Hello Maker community,
I have, at last, finished annotating my genome with Maker (!) and have a few questions on the final output.
1. I used
gff3_merge and
fasta_merge in order to merge all the gffs and all the different fasta files that were produced during the runs (I split my assembly to smaller chunks that ran in parallel). Are these two scripts the only ones I have to run after Maker has finished? Am I leaving anything important behind?

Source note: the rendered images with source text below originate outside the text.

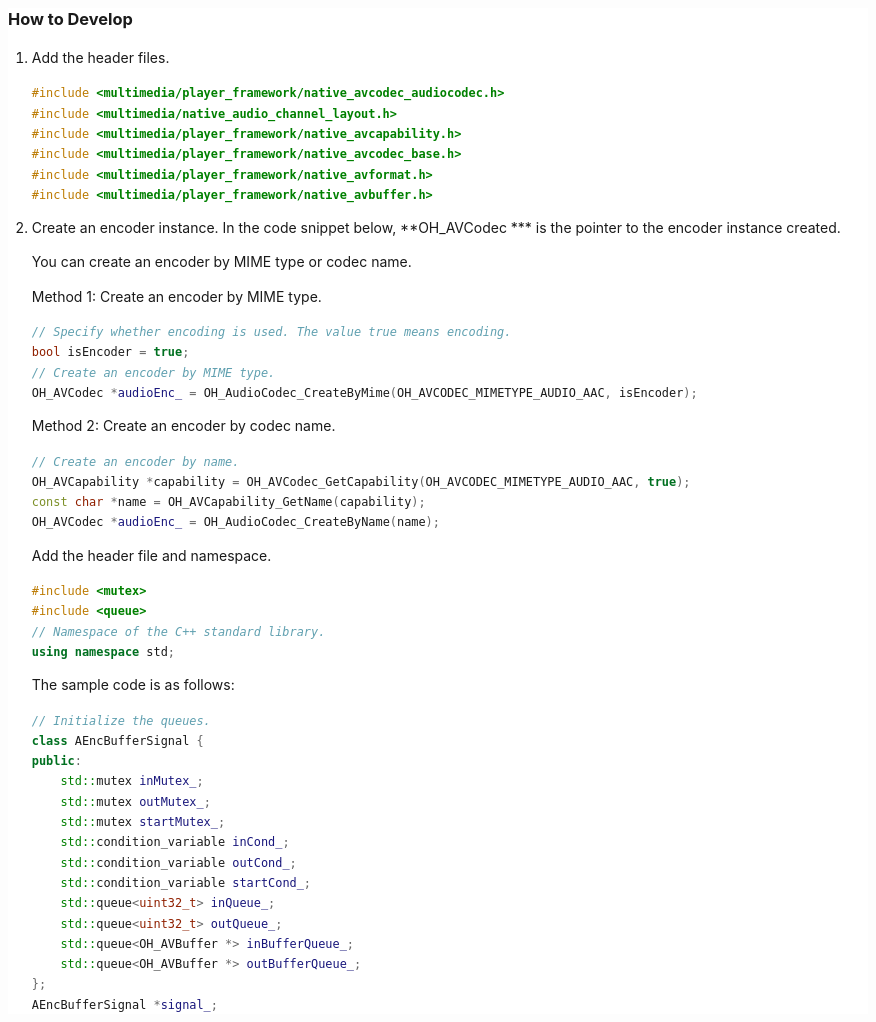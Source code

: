 ### How to Develop

1. Add the header files.

    ```cpp
    #include <multimedia/player_framework/native_avcodec_audiocodec.h>
    #include <multimedia/native_audio_channel_layout.h>
    #include <multimedia/player_framework/native_avcapability.h>
    #include <multimedia/player_framework/native_avcodec_base.h>
    #include <multimedia/player_framework/native_avformat.h>
    #include <multimedia/player_framework/native_avbuffer.h>
    ```

2. Create an encoder instance. In the code snippet below, **OH_AVCodec *** is the pointer to the encoder instance created.

   You can create an encoder by MIME type or codec name.

   Method 1: Create an encoder by MIME type.
    ```cpp
    // Specify whether encoding is used. The value true means encoding.
    bool isEncoder = true;
    // Create an encoder by MIME type.
    OH_AVCodec *audioEnc_ = OH_AudioCodec_CreateByMime(OH_AVCODEC_MIMETYPE_AUDIO_AAC, isEncoder);
    ```
   Method 2: Create an encoder by codec name.
    ```cpp
    // Create an encoder by name.
    OH_AVCapability *capability = OH_AVCodec_GetCapability(OH_AVCODEC_MIMETYPE_AUDIO_AAC, true);
    const char *name = OH_AVCapability_GetName(capability);
    OH_AVCodec *audioEnc_ = OH_AudioCodec_CreateByName(name);
    ```
   Add the header file and namespace.
    ```cpp
    #include <mutex>
    #include <queue>
    // Namespace of the C++ standard library.
    using namespace std;
    ```
   The sample code is as follows:
    ```cpp
    // Initialize the queues.
    class AEncBufferSignal {
    public:
        std::mutex inMutex_;
        std::mutex outMutex_;
        std::mutex startMutex_;
        std::condition_variable inCond_;
        std::condition_variable outCond_;
        std::condition_variable startCond_;
        std::queue<uint32_t> inQueue_;
        std::queue<uint32_t> outQueue_;
        std::queue<OH_AVBuffer *> inBufferQueue_;
        std::queue<OH_AVBuffer *> outBufferQueue_;
    };
    AEncBufferSignal *signal_;
    ```
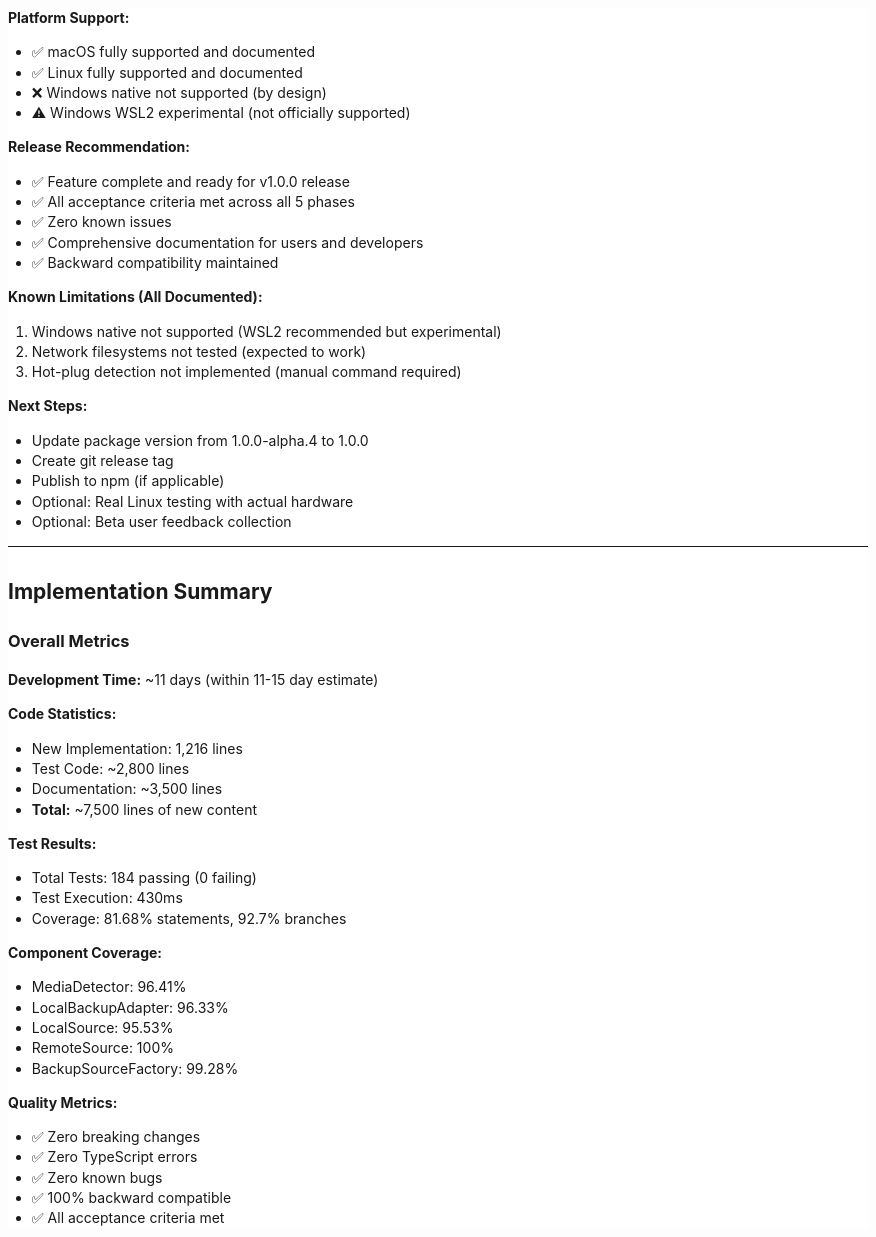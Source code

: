 **Platform Support:**
- ✅ macOS fully supported and documented
- ✅ Linux fully supported and documented
- ❌ Windows native not supported (by design)
- ⚠️  Windows WSL2 experimental (not officially supported)

**Release Recommendation:**
- ✅ Feature complete and ready for v1.0.0 release
- ✅ All acceptance criteria met across all 5 phases
- ✅ Zero known issues
- ✅ Comprehensive documentation for users and developers
- ✅ Backward compatibility maintained

**Known Limitations (All Documented):**
1. Windows native not supported (WSL2 recommended but experimental)
2. Network filesystems not tested (expected to work)
3. Hot-plug detection not implemented (manual command required)

**Next Steps:**
- Update package version from 1.0.0-alpha.4 to 1.0.0
- Create git release tag
- Publish to npm (if applicable)
- Optional: Real Linux testing with actual hardware
- Optional: Beta user feedback collection

---

## Implementation Summary

### Overall Metrics

**Development Time:** ~11 days (within 11-15 day estimate)

**Code Statistics:**
- New Implementation: 1,216 lines
- Test Code: ~2,800 lines
- Documentation: ~3,500 lines
- **Total:** ~7,500 lines of new content

**Test Results:**
- Total Tests: 184 passing (0 failing)
- Test Execution: 430ms
- Coverage: 81.68% statements, 92.7% branches

**Component Coverage:**
- MediaDetector: 96.41%
- LocalBackupAdapter: 96.33%
- LocalSource: 95.53%
- RemoteSource: 100%
- BackupSourceFactory: 99.28%

**Quality Metrics:**
- ✅ Zero breaking changes
- ✅ Zero TypeScript errors
- ✅ Zero known bugs
- ✅ 100% backward compatible
- ✅ All acceptance criteria met
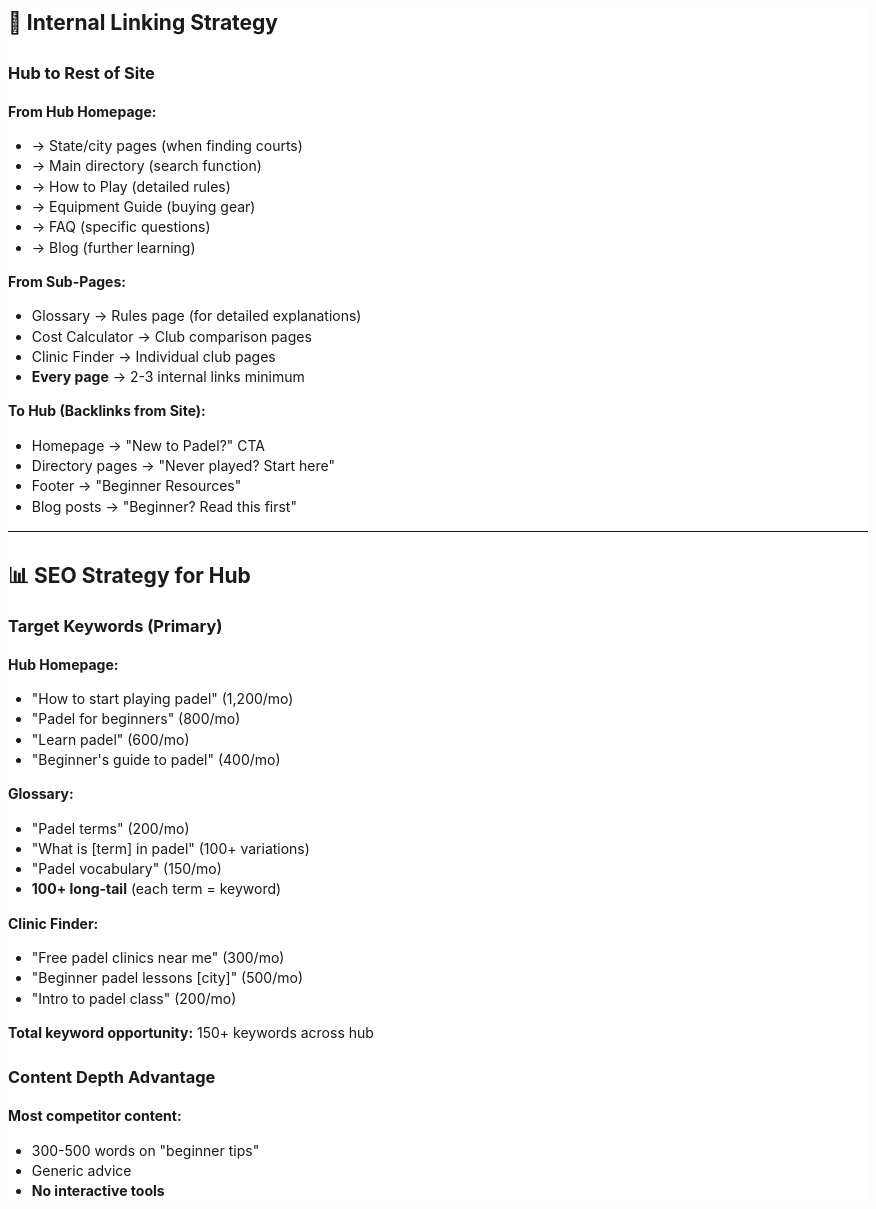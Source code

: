
## 🔗 Internal Linking Strategy

### Hub to Rest of Site

**From Hub Homepage:**
- → State/city pages (when finding courts)
- → Main directory (search function)
- → How to Play (detailed rules)
- → Equipment Guide (buying gear)
- → FAQ (specific questions)
- → Blog (further learning)

**From Sub-Pages:**
- Glossary → Rules page (for detailed explanations)
- Cost Calculator → Club comparison pages
- Clinic Finder → Individual club pages
- **Every page** → 2-3 internal links minimum

**To Hub (Backlinks from Site):**
- Homepage → "New to Padel?" CTA
- Directory pages → "Never played? Start here"
- Footer → "Beginner Resources"
- Blog posts → "Beginner? Read this first"

---

## 📊 SEO Strategy for Hub

### Target Keywords (Primary)

**Hub Homepage:**
- "How to start playing padel" (1,200/mo)
- "Padel for beginners" (800/mo)
- "Learn padel" (600/mo)
- "Beginner's guide to padel" (400/mo)

**Glossary:**
- "Padel terms" (200/mo)
- "What is [term] in padel" (100+ variations)
- "Padel vocabulary" (150/mo)
- **100+ long-tail** (each term = keyword)

**Clinic Finder:**
- "Free padel clinics near me" (300/mo)
- "Beginner padel lessons [city]" (500/mo)
- "Intro to padel class" (200/mo)

**Total keyword opportunity:** 150+ keywords across hub

### Content Depth Advantage

**Most competitor content:**
- 300-500 words on "beginner tips"
- Generic advice
- **No interactive tools**
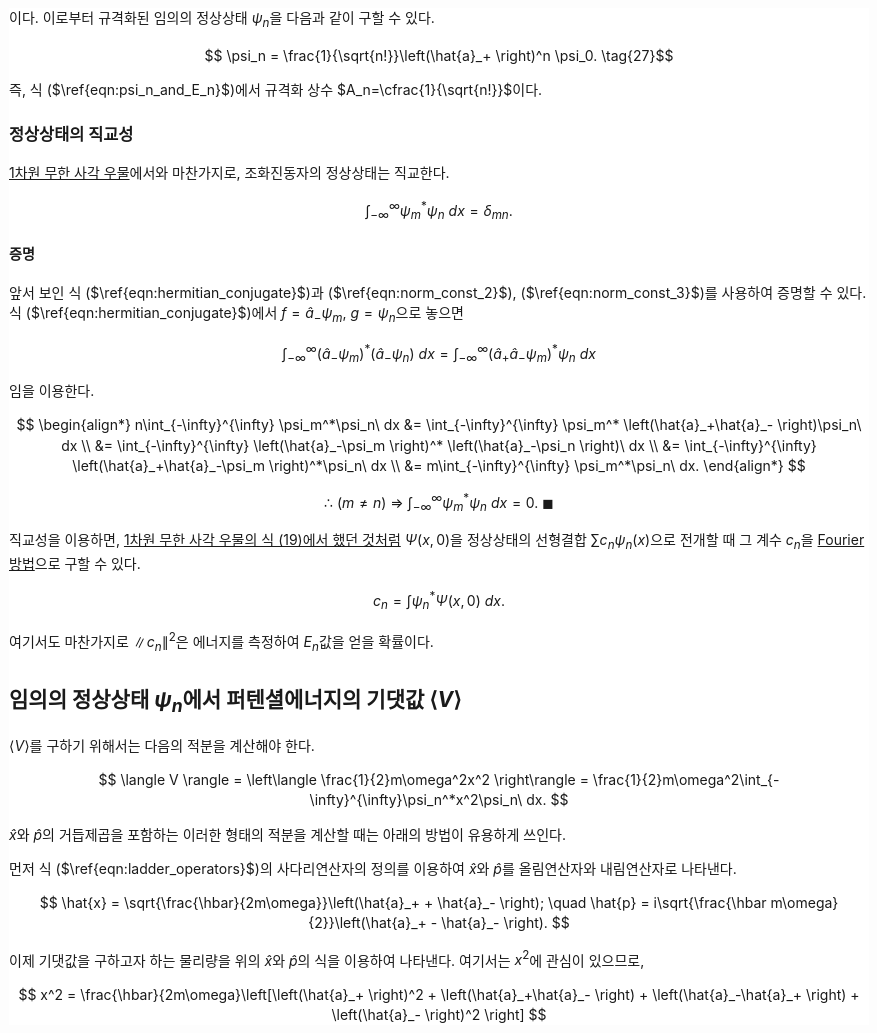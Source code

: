 이다. 이로부터 규격화된 임의의 정상상태 $\psi_n$을 다음과 같이 구할 수 있다.

$$ \psi_n = \frac{1}{\sqrt{n!}}\left(\hat{a}_+ \right)^n \psi_0. \tag{27}$$

즉, 식 ($\ref{eqn:psi_n_and_E_n}$)에서 규격화 상수 $A_n=\cfrac{1}{\sqrt{n!}}$이다.

### 정상상태의 직교성
[1차원 무한 사각 우물](/posts/the-infinite-square-well/#3-이-상태는-직교성orthogonality을-갖는다)에서와 마찬가지로, 조화진동자의 정상상태는 직교한다.

$$ \int_{-\infty}^{\infty} \psi_m^*\psi_n\ dx = \delta_{mn}. \tag{28}$$

#### 증명
앞서 보인 식 ($\ref{eqn:hermitian_conjugate}$)과 ($\ref{eqn:norm_const_2}$), ($\ref{eqn:norm_const_3}$)를 사용하여 증명할 수 있다. 식 ($\ref{eqn:hermitian_conjugate}$)에서 $f=\hat{a}_-\psi_m,\ g=\psi_n$으로 놓으면

$$\int_{-\infty}^{\infty} \left(\hat{a}_-\psi_m \right)^*\left(\hat{a}_-\psi_n \right)\ dx = \int_{-\infty}^{\infty} \left(\hat{a}_+\hat{a}_-\psi_m \right)^*\psi_n\ dx$$

임을 이용한다.

$$ \begin{align*}
n\int_{-\infty}^{\infty} \psi_m^*\psi_n\ dx &= \int_{-\infty}^{\infty} \psi_m^* \left(\hat{a}_+\hat{a}_- \right)\psi_n\ dx \\
&= \int_{-\infty}^{\infty} \left(\hat{a}_-\psi_m \right)^* \left(\hat{a}_-\psi_n \right)\ dx \\
&= \int_{-\infty}^{\infty} \left(\hat{a}_+\hat{a}_-\psi_m \right)^*\psi_n\ dx \\
&= m\int_{-\infty}^{\infty} \psi_m^*\psi_n\ dx.
\end{align*} $$

$$ \therefore \ (m \neq n) \ \Rightarrow \ \int_{-\infty}^{\infty} \psi_m^*\psi_n\ dx = 0.\ \blacksquare $$

직교성을 이용하면, [1차원 무한 사각 우물의 식 (19)에서 했던 것처럼](/posts/the-infinite-square-well/#시간에-의존하는-슈뢰딩거-방정식의-일반해-psixt-구하기) $\Psi(x,0)$을 정상상태의 선형결합 $\sum c_n\psi_n(x)$으로 전개할 때 그 계수 $c_n$을 [Fourier 방법](/posts/the-infinite-square-well/#푸리에-방법fouriers-trick을-이용한-계수-c_n-구하기)으로 구할 수 있다.

$$ c_n = \int \psi_n^*\Psi(x,0)\ dx. $$

여기서도 마찬가지로 $\|c_n\|^2$은 에너지를 측정하여 $E_n$값을 얻을 확률이다.

## 임의의 정상상태 $\psi_n$에서 퍼텐셜에너지의 기댓값 $\langle V \rangle$
$\langle V \rangle$를 구하기 위해서는 다음의 적분을 계산해야 한다.

$$ \langle V \rangle = \left\langle \frac{1}{2}m\omega^2x^2 \right\rangle = \frac{1}{2}m\omega^2\int_{-\infty}^{\infty}\psi_n^*x^2\psi_n\ dx. $$

$\hat{x}$와 $\hat{p}$의 거듭제곱을 포함하는 이러한 형태의 적분을 계산할 때는 아래의 방법이 유용하게 쓰인다.

먼저 식 ($\ref{eqn:ladder_operators}$)의 사다리연산자의 정의를 이용하여 $\hat{x}$와 $\hat{p}$를 올림연산자와 내림연산자로 나타낸다.

$$ \hat{x} = \sqrt{\frac{\hbar}{2m\omega}}\left(\hat{a}_+ + \hat{a}_- \right); \quad \hat{p} = i\sqrt{\frac{\hbar m\omega}{2}}\left(\hat{a}_+ - \hat{a}_- \right). $$

이제 기댓값을 구하고자 하는 물리량을 위의 $\hat{x}$와 $\hat{p}$의 식을 이용하여 나타낸다. 여기서는 $x^2$에 관심이 있으므로,

$$ x^2 = \frac{\hbar}{2m\omega}\left[\left(\hat{a}_+ \right)^2 + \left(\hat{a}_+\hat{a}_- \right) + \left(\hat{a}_-\hat{a}_+ \right) + \left(\hat{a}_- \right)^2 \right] $$
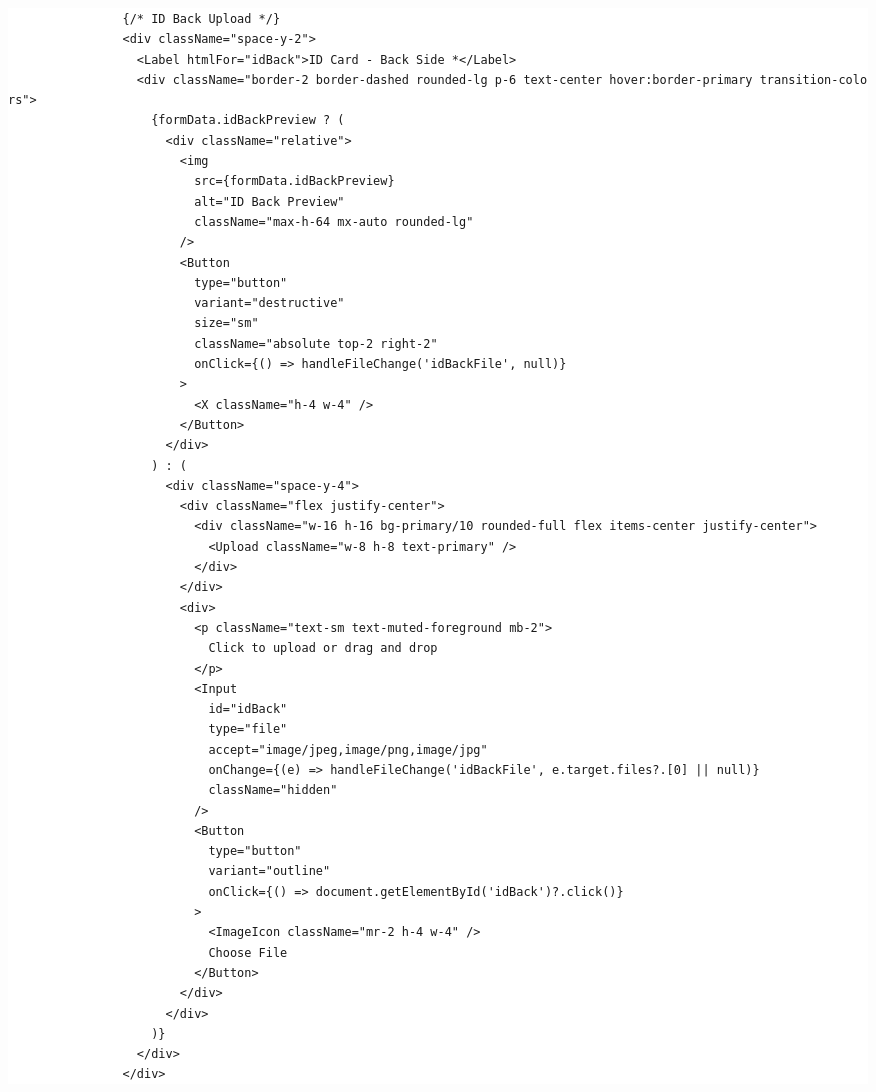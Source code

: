                     {/* ID Back Upload */}
                    <div className="space-y-2">
                      <Label htmlFor="idBack">ID Card - Back Side *</Label>
                      <div className="border-2 border-dashed rounded-lg p-6 text-center hover:border-primary transition-colors">
                        {formData.idBackPreview ? (
                          <div className="relative">
                            <img 
                              src={formData.idBackPreview} 
                              alt="ID Back Preview" 
                              className="max-h-64 mx-auto rounded-lg"
                            />
                            <Button
                              type="button"
                              variant="destructive"
                              size="sm"
                              className="absolute top-2 right-2"
                              onClick={() => handleFileChange('idBackFile', null)}
                            >
                              <X className="h-4 w-4" />
                            </Button>
                          </div>
                        ) : (
                          <div className="space-y-4">
                            <div className="flex justify-center">
                              <div className="w-16 h-16 bg-primary/10 rounded-full flex items-center justify-center">
                                <Upload className="w-8 h-8 text-primary" />
                              </div>
                            </div>
                            <div>
                              <p className="text-sm text-muted-foreground mb-2">
                                Click to upload or drag and drop
                              </p>
                              <Input
                                id="idBack"
                                type="file"
                                accept="image/jpeg,image/png,image/jpg"
                                onChange={(e) => handleFileChange('idBackFile', e.target.files?.[0] || null)}
                                className="hidden"
                              />
                              <Button
                                type="button"
                                variant="outline"
                                onClick={() => document.getElementById('idBack')?.click()}
                              >
                                <ImageIcon className="mr-2 h-4 w-4" />
                                Choose File
                              </Button>
                            </div>
                          </div>
                        )}
                      </div>
                    </div>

2. I noticed that all my transcripts (both in the fasta files as well as in the gff) have the name "XXX-mRNA-1". The fact that I can't find any of them containing "mRNA-2" means that there are no splice variants from the same gene?
3. In my
*maker.proteins.fasta file I see that some proteins have a name like
snap_masked-XXX
whereas others (apparently, also predicted by SNAP) have a name, like
maker-XXX-snap-gene-XXX
What is the difference between these two genes that are both predicted by SNAP? By reading other posts in this list, I was left with the impression that all genes predicted by SNAP/Augustus that lie in a masked region (as the first name implies), are put to another fasta file, named
*maker.snap_masked.proteins.fasta.
4. By looking at a few genes in the
*maker.transcripts.fasta file I came to the conclusion that only complete genes (i.e. with a start and a stop codon) are reported in this file. Am I right?